Arch Linux kills off Nvidia Pascal GPU support — users still running GTX 10-series graphics cards will have to manually install older drivers

2 hours ago 3

Arch Linux is among the first Linux distributions to officially discontinue support for the GTX 10-series GPUs, following Nvidia's July announcement that it would discontinue default support for the lineup. In an update on the Arch Linux website, the Linux distro is officially switching to Nvidia driver version 590 as the default driver for Nvidia graphics cards. It lacks Pascal support.

The good news is that users who still want to use Pascal or older GPUs with Arch Linux are not left with zero options. Arch users can continue using older Nvidia Linux drivers that support these GPUs by uninstalling the official Nvidia packages and installing the older "Nvidia-580xx-dkms" package.

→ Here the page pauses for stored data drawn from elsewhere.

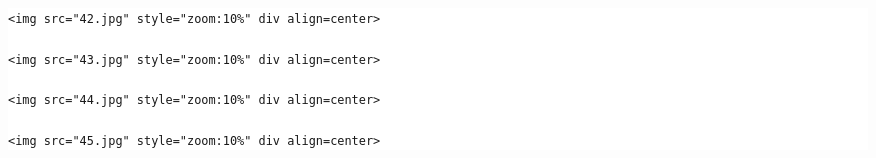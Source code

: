 	<img src="42.jpg" style="zoom:10%" div align=center>
	
	<img src="43.jpg" style="zoom:10%" div align=center>
	
	<img src="44.jpg" style="zoom:10%" div align=center>
	
	<img src="45.jpg" style="zoom:10%" div align=center>
	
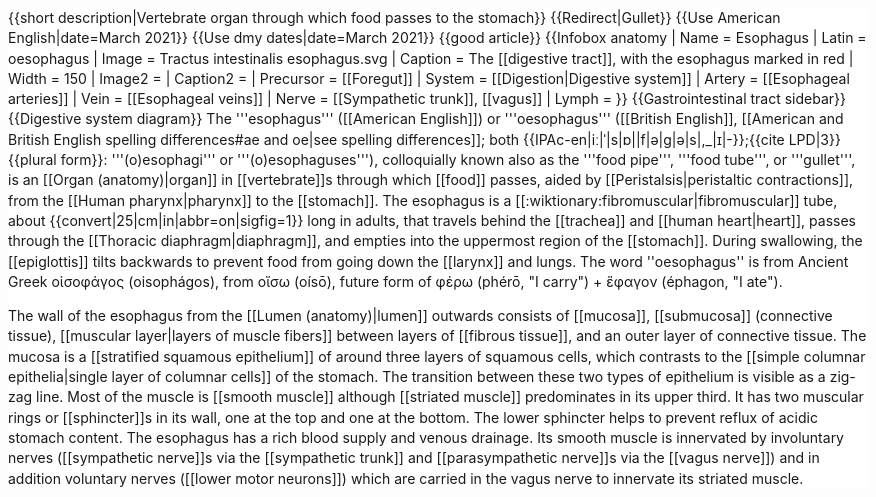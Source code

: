 {{short description|Vertebrate organ through which food passes to the stomach}}
{{Redirect|Gullet}}
{{Use American English|date=March 2021}}
{{Use dmy dates|date=March 2021}}
{{good article}}
{{Infobox anatomy
| Name        = Esophagus 
| Latin       = oesophagus
| Image       = Tractus intestinalis esophagus.svg
| Caption     = The [[digestive tract]], with the esophagus marked in red
| Width       =  150
| Image2      = 
| Caption2    = 
| Precursor   = [[Foregut]]
| System      = [[Digestion|Digestive system]]
| Artery      = [[Esophageal arteries]]
| Vein        = [[Esophageal veins]]
| Nerve       = [[Sympathetic trunk]], [[vagus]]
| Lymph       = 
}}
{{Gastrointestinal tract sidebar}}
{{Digestive system diagram}}
The '''esophagus''' ([[American English]]) or '''oesophagus''' ([[British English]], [[American and British English spelling differences#ae and oe|see spelling differences]]; both {{IPAc-en|iː|ˈ|s|ɒ||f|ə|ɡ|ə|s|,_|ɪ|-}};<ref>{{cite LPD|3}}</ref> {{plural form}}: '''(o)esophagi''' or '''(o)esophaguses'''), colloquially known also as the '''food pipe''', '''food tube''', or '''gullet''', is an [[Organ (anatomy)|organ]] in [[vertebrate]]s through which [[food]] passes, aided by [[Peristalsis|peristaltic contractions]], from the [[Human pharynx|pharynx]] to the [[stomach]]. The esophagus is a [[:wiktionary:fibromuscular|fibromuscular]] tube, about {{convert|25|cm|in|abbr=on|sigfig=1}} long in adults, that travels behind the [[trachea]] and [[human heart|heart]], passes through the [[Thoracic diaphragm|diaphragm]], and empties into the uppermost region of the [[stomach]]. During swallowing, the [[epiglottis]] tilts backwards to prevent food from going down the [[larynx]] and lungs. The word ''oesophagus'' is from Ancient Greek οἰσοφάγος (oisophágos), from οἴσω (oísō), future form of φέρω (phérō, "I carry") + ἔφαγον (éphagon, "I ate").

The wall of the esophagus from the [[Lumen (anatomy)|lumen]] outwards consists of [[mucosa]], [[submucosa]] (connective tissue), [[muscular layer|layers of muscle fibers]] between layers of [[fibrous tissue]], and an outer layer of connective tissue. The mucosa is a [[stratified squamous epithelium]] of around three layers of squamous cells, which contrasts to the [[simple columnar epithelia|single layer of columnar cells]] of the stomach. The transition between these two types of epithelium is visible as a zig-zag line. Most of the muscle is [[smooth muscle]] although [[striated muscle]] predominates in its upper third. It has two muscular rings or [[sphincter]]s in its wall, one at the top and one at the bottom. The lower sphincter helps to prevent reflux of acidic stomach content. The esophagus has a rich blood supply and venous drainage. Its smooth muscle is innervated by involuntary nerves ([[sympathetic nerve]]s via the [[sympathetic trunk]] and [[parasympathetic nerve]]s via the [[vagus nerve]]) and in addition voluntary nerves ([[lower motor neurons]]) which are carried in the vagus nerve to innervate its striated muscle.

Arch Linux nukes Pascal support

(Image credit: archlinux.org)

It was inevitable that Arch would drop default support for Pascal. In July, Nvidia cancelled Game Ready driver support for Maxwell (900 series) and Pascal (10 series) graphics cards, limiting these consumer GPUs to quarterly security updates until October 2028.

Nvidia axing support for Pascal will eventually filter down to all Linux distros. Arch is simply the first distro to announce support discontinuation and is likely one of the first to switch to the 590 driver as its default. Arch is known for using a rolling-release model that provides the most bleeding-edge hardware support updates compared to other distros. Arch's update model is so extreme that some updates are known to impact system stability.

Unlike Linux support on the AMD side, Nvidia users don't have many options for extended support from the open-source community specifically. Nouveau, a reverse-engineered, fully open-source Nvidia driver developed by the Linux community, has struggled to optimize its code for Pascal because firmware restrictions prevent the GPUs from reaching their default clock speeds.

Meanwhile, AMD GPUs made well before the GTX 10-series don't have any of these restrictions and are currently enjoying excellent support from the open-source community, with a recent update giving GPUs such as the HD 7000 series a whopping 30% performance boost in Linux.

Older Nvidia cards might not have the same level of open-source support as AMD's, but that doesn't mean they will be made immediately obsolete. Older Nvidia drivers will still deliver competent GPU performance in older titles and will likely deliver capable performance in future games. Generally, Nvidia GPU drivers can play newer games that they might not support, but this isn't guaranteed.